Block 1 holds what is thought to be the largest discovery in the basin so far. Heritage's Buffalo-Giraffe field, found by the Buffalo well of December 2008 and the Giraffe well in January – which pressure and seismic data showed to be structurally connected – covers 48 square km and holds an oil column of about 140 metres. Heritage's initial estimate for recoverable reserves is 350m barrels and the firm says the field might be connected to the still-undrilled Buffalo East prospect, in which case the combined structure will cover 90 square km.
In Block 2, Tullow has made a string of discoveries with only one disappointment. The original discovery in the Lake Albert area, Mputa, has been appraised with a multi-well programme and had been planned for development with an early production facility, although this might now go elsewhere. Other significant finds include Kigogole, where three wells have flowed oil, Nsoga, Kasamene and Nzizi. The second well into the potentially large Ngassa field gave oil shows last month and is due to reach target depth in August.
Block 3A holds the Kingfisher field, where Heritage has drilled three wells and several sidetracks and has established a large structure with excellent flowing properties – one well tested 14,364 b/d. Kingfisher reserves are estimated at about 200m barrels.
The search is due to move offshore next year. Heritage and Tullow have carried out joint studies into the equipment needed to drill in the lake and were due to finish a front-end engineering and design study by mid-year. Heritage says seismic surveys over the offshore part of Block 3A have shown a number of prospects, of which the large Crane and Pelican structures are expected to be at the top of the list for drilling.
Also seeing exploration is Block 5, a large area north of Block 1, which had been completely unexplored. The UK's Tower Resources holds the block and is to be joined by Australia's Global Petroleum as 50:50 partner through a farm-in agreement under which Global will pay for two wells. However, the first, Iti-1, came in as a disappointment in June, with no producible reservoir sands found.
Meanwhile, it seems that some progress is being made with the dispute that has prevented a start to exploration in DRC's part of the Lake Albert basin. In 2006, rights to Blocks I and II, covering DRC's entire part of the lake and its onshore area, were awarded to Tullow with 48.5%, Heritage with 39.5% and state-owned Cohydro with 12.0%. However, the government said the oil minister did not have the authority to award the licences and they still have not been confirmed with a presidential decree.
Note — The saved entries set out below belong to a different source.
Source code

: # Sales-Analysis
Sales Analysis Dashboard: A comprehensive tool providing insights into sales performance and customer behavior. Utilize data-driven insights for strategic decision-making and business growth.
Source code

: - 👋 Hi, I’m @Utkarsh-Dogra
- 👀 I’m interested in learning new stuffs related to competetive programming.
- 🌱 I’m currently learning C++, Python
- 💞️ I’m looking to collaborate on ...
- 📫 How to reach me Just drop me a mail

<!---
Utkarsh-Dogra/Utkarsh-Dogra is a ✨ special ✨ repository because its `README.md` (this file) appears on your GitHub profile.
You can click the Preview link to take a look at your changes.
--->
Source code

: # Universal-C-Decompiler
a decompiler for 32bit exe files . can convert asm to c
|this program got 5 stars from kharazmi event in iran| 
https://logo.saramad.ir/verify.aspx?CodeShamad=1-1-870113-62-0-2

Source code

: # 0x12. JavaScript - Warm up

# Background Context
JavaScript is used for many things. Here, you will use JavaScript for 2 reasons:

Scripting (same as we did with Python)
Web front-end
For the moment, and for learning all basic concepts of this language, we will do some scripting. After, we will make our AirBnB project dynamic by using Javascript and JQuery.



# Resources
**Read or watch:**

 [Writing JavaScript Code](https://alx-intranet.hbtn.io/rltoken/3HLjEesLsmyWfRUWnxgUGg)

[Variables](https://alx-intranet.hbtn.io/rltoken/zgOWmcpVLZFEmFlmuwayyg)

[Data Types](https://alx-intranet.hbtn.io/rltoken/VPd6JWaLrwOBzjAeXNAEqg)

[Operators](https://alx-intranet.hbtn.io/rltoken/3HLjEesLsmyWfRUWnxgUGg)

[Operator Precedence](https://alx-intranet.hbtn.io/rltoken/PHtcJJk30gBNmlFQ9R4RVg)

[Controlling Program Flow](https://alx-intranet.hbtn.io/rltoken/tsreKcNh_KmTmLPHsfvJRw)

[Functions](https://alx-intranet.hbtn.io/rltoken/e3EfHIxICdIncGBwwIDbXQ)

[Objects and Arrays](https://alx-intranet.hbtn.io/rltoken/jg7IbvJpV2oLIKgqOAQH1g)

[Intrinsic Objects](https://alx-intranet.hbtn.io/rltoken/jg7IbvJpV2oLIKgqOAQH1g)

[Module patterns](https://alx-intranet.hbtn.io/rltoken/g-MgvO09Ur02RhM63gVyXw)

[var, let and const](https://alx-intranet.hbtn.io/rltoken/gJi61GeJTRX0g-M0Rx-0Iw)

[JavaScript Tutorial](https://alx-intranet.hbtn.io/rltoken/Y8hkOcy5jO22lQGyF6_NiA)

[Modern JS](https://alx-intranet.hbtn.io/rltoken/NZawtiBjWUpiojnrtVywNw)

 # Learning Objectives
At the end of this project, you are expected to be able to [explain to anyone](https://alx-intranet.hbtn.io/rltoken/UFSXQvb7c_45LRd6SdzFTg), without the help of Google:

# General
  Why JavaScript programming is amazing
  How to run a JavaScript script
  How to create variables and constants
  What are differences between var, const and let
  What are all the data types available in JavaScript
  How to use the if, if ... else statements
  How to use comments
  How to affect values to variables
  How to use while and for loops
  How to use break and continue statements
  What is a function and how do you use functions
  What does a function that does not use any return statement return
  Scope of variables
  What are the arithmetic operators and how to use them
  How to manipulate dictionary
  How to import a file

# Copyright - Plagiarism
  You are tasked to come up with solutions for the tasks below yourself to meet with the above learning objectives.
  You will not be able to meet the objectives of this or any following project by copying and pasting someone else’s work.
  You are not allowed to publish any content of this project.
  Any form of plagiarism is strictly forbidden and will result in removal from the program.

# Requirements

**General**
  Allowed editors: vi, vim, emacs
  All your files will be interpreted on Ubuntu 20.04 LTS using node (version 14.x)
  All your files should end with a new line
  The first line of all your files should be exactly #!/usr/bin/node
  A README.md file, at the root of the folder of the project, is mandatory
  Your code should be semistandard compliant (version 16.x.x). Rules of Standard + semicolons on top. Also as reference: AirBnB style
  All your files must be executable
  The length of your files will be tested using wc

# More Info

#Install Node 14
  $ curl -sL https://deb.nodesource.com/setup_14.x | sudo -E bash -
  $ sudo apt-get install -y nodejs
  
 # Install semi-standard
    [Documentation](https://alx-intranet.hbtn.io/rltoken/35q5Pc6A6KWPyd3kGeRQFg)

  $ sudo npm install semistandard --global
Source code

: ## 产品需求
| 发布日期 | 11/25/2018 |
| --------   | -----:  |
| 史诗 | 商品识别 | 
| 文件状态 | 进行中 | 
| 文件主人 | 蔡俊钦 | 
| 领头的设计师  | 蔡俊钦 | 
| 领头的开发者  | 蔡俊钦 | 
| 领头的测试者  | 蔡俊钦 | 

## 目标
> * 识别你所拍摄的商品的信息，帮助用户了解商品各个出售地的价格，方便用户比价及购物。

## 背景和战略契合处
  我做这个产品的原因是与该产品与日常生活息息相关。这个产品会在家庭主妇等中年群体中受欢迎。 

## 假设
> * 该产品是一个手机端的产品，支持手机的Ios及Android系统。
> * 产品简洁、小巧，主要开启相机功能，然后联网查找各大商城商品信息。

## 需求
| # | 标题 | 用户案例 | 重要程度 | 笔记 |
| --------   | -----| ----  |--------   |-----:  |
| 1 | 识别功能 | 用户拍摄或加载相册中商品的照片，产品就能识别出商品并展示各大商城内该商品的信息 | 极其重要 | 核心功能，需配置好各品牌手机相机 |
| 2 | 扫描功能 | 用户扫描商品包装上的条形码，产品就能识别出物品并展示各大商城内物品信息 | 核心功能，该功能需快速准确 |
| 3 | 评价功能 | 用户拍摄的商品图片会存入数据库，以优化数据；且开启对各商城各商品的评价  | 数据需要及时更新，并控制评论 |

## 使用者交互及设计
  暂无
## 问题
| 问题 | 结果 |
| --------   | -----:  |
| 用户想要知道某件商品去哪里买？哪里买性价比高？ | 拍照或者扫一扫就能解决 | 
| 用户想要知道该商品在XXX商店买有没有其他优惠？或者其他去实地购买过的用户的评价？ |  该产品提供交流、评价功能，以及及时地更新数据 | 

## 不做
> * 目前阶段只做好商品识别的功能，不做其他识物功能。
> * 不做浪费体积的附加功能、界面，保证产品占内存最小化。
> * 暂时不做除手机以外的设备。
Tullow has mounted a vigorous defence of its licences and says it is ready to take legal action in DRC or internationally to secure them. Earlier this year, a new oil minister said the licences would be reinstated to Tullow; but one licence had been re-awarded by the earlier minister to a group including a South African firm called Divine Inspiration, which also claims that the award followed proper process.
The indications are that Tullow and Heritage will have their rights confirmed, although they might have to accept additional partners. But until a presidential decree is issued to conclude the dispute, the licences' five-year exploration term, with a work-programme covering seismic surveys and wells, will not start. Consequently, the maturing of prospects in DRC's part of the basin will be lagging several years behind Uganda's part, delaying the drawing-up of the companies' preferred whole-basin development scheme.
Also still to be settled is the demarcation of the lake between the two countries. A joint study is under way, but in June, Uganda was complaining about DRC's construction of a new border-post in a disputed area. Both countries maintain a strong military presence around the lake.